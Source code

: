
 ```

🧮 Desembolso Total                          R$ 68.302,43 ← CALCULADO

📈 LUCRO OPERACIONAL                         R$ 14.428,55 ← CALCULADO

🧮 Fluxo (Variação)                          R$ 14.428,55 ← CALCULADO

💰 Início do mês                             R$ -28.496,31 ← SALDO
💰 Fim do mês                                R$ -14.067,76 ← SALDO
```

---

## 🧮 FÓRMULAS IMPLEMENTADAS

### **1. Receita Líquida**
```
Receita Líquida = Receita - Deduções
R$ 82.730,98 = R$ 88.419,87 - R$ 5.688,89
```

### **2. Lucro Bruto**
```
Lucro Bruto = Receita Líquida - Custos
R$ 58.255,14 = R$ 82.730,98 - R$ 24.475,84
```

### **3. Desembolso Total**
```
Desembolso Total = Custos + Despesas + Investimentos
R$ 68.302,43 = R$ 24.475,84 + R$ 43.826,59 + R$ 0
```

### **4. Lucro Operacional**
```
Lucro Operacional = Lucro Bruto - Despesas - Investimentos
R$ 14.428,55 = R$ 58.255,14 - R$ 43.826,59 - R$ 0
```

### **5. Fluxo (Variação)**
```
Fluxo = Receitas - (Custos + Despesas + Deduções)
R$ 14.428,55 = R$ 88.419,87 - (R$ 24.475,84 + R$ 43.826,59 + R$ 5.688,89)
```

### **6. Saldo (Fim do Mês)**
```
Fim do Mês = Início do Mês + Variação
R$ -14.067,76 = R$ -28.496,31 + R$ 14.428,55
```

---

════

Check each line in the records above for the word "Bruto". Return those that have it.

*Reply to the task:*
### **2. Lucro Bruto**
Lucro Bruto = Receita Líquida - Custos
Lucro Operacional = Lucro Bruto - Despesas - Investimentos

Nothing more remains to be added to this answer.